Over the past decade several novel aromatase inhibitors have been introduced into clinical practice. The discovery of these drugs followed on from the observation that the main mechanism of action of aminoglutethemide was via inhibition of the enzyme aromatase, thereby reducing peripheral levels of estradiol in post-menopausal patients. The second-generation drug 4-hydroxyandrostenedione was introduced in 1990, and although its use was limited by its need to be given parenterally, it was found to be a well-tolerated form of endocrine therapy. The third-generation inhibitors include vorozole, letrozole, anastrozole and exemestane, the former three being non-steroidal inhibitors, the latter being a steroidal inhibitor.

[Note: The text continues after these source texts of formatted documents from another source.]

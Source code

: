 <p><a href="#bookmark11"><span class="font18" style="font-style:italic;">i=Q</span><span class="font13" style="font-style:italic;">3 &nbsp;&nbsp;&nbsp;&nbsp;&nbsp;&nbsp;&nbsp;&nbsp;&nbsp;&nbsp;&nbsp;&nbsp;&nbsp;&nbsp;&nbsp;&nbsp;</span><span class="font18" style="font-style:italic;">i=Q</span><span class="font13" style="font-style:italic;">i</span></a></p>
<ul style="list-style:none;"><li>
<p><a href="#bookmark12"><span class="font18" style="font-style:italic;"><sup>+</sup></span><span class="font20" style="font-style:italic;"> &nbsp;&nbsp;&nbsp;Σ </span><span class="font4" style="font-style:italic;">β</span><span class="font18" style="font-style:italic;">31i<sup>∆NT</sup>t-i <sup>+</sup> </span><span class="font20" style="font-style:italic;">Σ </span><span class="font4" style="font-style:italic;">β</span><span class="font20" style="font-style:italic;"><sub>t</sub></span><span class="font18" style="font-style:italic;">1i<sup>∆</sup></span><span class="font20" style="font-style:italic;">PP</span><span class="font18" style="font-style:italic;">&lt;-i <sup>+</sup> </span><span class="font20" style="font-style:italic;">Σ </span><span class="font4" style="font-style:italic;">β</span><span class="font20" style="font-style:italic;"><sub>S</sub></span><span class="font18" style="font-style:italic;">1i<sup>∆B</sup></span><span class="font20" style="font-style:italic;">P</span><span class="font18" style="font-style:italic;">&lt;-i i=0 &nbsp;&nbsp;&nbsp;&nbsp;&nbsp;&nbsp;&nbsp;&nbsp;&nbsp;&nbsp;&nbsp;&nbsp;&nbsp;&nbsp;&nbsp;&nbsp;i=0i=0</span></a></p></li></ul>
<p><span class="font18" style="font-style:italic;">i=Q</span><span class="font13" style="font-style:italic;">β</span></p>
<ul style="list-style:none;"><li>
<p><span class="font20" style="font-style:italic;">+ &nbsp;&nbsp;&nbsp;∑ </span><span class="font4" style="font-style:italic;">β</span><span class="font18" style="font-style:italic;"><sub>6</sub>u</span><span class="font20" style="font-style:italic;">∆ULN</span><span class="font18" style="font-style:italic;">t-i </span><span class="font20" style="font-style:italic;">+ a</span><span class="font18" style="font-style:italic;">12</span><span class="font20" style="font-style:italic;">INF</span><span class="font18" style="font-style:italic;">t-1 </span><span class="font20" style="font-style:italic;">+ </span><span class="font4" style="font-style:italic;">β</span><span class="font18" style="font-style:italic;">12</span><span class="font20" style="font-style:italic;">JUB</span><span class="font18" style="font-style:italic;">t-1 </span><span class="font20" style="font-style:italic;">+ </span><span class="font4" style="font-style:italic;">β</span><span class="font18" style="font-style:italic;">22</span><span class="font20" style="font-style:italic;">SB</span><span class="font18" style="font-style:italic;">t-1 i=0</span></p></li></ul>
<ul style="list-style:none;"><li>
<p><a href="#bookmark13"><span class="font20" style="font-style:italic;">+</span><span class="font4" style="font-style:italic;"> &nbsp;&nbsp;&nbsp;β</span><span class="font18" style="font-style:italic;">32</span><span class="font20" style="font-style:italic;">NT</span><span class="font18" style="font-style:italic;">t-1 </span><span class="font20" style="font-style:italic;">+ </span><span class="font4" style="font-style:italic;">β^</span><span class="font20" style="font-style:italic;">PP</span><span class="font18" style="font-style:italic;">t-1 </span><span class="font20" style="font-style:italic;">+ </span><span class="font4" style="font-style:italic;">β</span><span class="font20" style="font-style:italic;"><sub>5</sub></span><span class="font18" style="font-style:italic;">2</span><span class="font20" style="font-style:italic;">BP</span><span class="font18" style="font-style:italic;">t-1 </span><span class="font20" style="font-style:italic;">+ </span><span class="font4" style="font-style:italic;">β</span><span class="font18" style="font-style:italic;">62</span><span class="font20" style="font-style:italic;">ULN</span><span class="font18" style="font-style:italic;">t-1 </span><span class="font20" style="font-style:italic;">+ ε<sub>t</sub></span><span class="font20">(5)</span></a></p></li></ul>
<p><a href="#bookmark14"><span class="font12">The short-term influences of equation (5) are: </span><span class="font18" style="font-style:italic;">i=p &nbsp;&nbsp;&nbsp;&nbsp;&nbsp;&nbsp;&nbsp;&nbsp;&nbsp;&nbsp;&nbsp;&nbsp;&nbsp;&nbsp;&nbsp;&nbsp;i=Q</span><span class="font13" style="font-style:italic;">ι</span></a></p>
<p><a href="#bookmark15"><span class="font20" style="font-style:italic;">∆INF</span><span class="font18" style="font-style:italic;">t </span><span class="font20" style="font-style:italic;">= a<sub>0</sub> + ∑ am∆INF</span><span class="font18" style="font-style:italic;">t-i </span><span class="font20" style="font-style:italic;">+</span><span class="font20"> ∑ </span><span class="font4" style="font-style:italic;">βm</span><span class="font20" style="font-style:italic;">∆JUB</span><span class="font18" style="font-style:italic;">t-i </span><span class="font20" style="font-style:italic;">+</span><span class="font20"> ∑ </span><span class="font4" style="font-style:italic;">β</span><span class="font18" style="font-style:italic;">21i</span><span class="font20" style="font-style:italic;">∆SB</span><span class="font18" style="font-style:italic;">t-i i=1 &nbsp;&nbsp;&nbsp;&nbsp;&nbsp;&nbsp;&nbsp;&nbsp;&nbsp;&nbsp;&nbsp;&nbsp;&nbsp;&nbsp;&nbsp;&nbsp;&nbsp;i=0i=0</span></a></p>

All these compounds are capable of reducing estrogen levels to within 5%-10% of baseline levels compared with 20%-30% base line levels in the case of 4-hydroxyandrostenedione. Studies are currently in progress to determine the value of these third-generation aromatase inhibitors in the adjuvant setting. These studies include head-to-head comparison of aromatase inhibitor with tamoxifen, sequential aromatase inhibitor after tamoxifen and first-line aromatase inhibitor followed by adjuvant tamoxifen. Current issues revolve around the toxicity of these compounds in terms of effects on the cardiovascular system and bone.